Why are my transactions being rejected as "underpriced"?
This typically happens when you use the raw block base fee (50 GWei) without adding a buffer. To avoid this:
Use eth_feeHistory which already includes a 10% buffer (55 GWei)
Or use eth_gasPrice which also returns the buffered value
If calculating the gas fee cap manually, add at least 6% to 10% buffer to the base fee
The transaction pool requires at least 5% buffer above the base fee to accept transactions
How should I calculate gas fees for Sonic transactions?
For Type 1 transactions:
Gas Price = Base Fee + >5% Buffer (10% recommended) + Priority Fee
Example: 55,000,000,000 + 1 = 55,000,000,001 wei (0xcce416601)
For Type 2 (EIP-1559) transactions:
maxFeePerGas (GasFeeCap) = Base Fee + Priority Fee = 55 GWei + 1 wei
maxPriorityFeePerGas (GasTipCap) = 1 wei
Why doesn't the base fee change dynamically on Sonic?
The base fee on Sonic is configured with a minimum of 50 GWei and doesn't change because:
Network bandwidth is nowhere near saturated
The algorithm only increases fees when network gas budget spendage exceeds 50%
Sonic has a much larger gas budget to spend
The minimum prevents the price from dropping to dust levels, which could enable attacks
Why does gasUsedRatio show 99% if the network isn't congested?
This is due to how Sonic builds blocks:
Blocks are fitted to transactions, not pre-allocated
Unlike Ethereum's EIP-1559 premise, this doesn't indicate congestion
The high ratio doesn't trigger base fee increases because the network has ample capacity
This is a quirk of Sonic's block construction method, not an indicator of network load
What's the recommended approach for gas pricing on Sonic?

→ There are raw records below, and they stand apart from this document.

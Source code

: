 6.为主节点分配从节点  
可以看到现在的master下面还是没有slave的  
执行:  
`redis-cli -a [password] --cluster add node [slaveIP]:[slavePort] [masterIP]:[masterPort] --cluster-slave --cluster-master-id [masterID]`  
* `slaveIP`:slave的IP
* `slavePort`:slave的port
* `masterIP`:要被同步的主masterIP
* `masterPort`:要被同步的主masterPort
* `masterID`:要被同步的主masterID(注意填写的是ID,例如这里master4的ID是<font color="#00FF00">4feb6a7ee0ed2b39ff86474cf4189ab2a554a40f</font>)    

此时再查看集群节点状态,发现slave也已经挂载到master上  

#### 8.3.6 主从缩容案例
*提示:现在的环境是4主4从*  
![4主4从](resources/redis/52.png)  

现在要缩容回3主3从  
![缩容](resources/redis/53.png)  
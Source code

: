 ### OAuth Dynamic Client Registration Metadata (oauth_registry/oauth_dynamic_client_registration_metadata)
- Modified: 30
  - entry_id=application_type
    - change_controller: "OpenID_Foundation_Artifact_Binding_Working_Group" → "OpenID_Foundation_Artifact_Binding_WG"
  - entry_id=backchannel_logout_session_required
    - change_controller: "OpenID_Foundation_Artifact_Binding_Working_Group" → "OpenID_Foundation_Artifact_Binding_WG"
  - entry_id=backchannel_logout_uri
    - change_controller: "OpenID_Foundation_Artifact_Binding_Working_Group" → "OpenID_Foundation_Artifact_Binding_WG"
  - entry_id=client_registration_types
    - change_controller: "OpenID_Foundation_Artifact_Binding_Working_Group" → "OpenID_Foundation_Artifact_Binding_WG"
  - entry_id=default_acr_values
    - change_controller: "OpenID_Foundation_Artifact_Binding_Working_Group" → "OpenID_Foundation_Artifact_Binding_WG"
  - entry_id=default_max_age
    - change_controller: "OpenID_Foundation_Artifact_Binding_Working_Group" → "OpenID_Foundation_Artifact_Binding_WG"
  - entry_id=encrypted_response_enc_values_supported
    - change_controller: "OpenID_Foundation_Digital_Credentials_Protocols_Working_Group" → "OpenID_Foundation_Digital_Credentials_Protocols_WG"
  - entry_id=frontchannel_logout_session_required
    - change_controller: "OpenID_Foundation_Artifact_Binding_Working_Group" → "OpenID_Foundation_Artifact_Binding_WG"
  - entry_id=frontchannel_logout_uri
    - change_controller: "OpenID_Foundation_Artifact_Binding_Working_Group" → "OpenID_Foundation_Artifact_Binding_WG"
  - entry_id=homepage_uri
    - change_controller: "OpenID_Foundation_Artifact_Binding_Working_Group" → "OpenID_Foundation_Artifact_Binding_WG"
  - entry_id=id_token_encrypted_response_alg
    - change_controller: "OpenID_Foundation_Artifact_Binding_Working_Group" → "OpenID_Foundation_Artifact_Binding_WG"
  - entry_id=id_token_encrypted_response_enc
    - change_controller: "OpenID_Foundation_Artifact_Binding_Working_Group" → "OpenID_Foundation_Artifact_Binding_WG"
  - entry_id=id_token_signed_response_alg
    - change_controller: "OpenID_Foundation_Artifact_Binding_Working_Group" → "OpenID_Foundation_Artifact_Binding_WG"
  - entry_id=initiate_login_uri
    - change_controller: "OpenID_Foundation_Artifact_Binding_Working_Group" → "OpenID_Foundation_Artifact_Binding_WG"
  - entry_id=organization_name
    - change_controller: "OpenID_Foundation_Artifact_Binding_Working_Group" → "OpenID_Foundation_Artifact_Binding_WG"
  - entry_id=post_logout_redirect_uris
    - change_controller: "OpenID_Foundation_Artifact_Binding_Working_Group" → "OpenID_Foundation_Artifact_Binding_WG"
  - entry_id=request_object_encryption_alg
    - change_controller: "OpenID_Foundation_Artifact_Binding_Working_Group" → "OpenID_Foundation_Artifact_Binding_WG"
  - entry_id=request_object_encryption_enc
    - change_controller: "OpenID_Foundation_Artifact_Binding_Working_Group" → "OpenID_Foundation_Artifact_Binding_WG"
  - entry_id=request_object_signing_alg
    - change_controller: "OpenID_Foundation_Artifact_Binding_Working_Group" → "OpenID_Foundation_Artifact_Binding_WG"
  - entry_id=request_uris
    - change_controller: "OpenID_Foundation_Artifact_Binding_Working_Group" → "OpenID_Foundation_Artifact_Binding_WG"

Use RPC suggestions directly:
eth_gasPrice or eth_feeHistory for base fee (includes 10% buffer)
eth_maxPriorityFeePerGas for priority fee (usually 1 wei)
Optional adjustments:
Some projects add 2% additional slippage for extra safety
This is generally not necessary on Sonic
Key points to remember:
All RPC values are in wei, not GWei
Don't convert or modify the hex values returned by RPC
The suggested values already include appropriate buffers
Why does Sonic add a 10% buffer to gas price suggestions?
The buffer exists because:
Validators reject transactions with less than 2% buffer above the previous block's base price
The transaction pool requires 5% buffer to accept and advertise transactions
Sonic's asynchronous consensus creates a pipeline of potential blocks 3 frames wide
The buffer ensures transactions won't be rejected during this multi-block resolution process
It's safer to suggest a fee cap with buffer than to require clients to calculate adjustments
Remember that maxFeePerGas is the maximal gas fee you accept, not the fee you pay
Common Troubleshooting Tips
Hex Conversion Issues Ensure proper hex to decimal conversion (0xcce416600 = 55,000,000,000 wei, not 54,816,600,000)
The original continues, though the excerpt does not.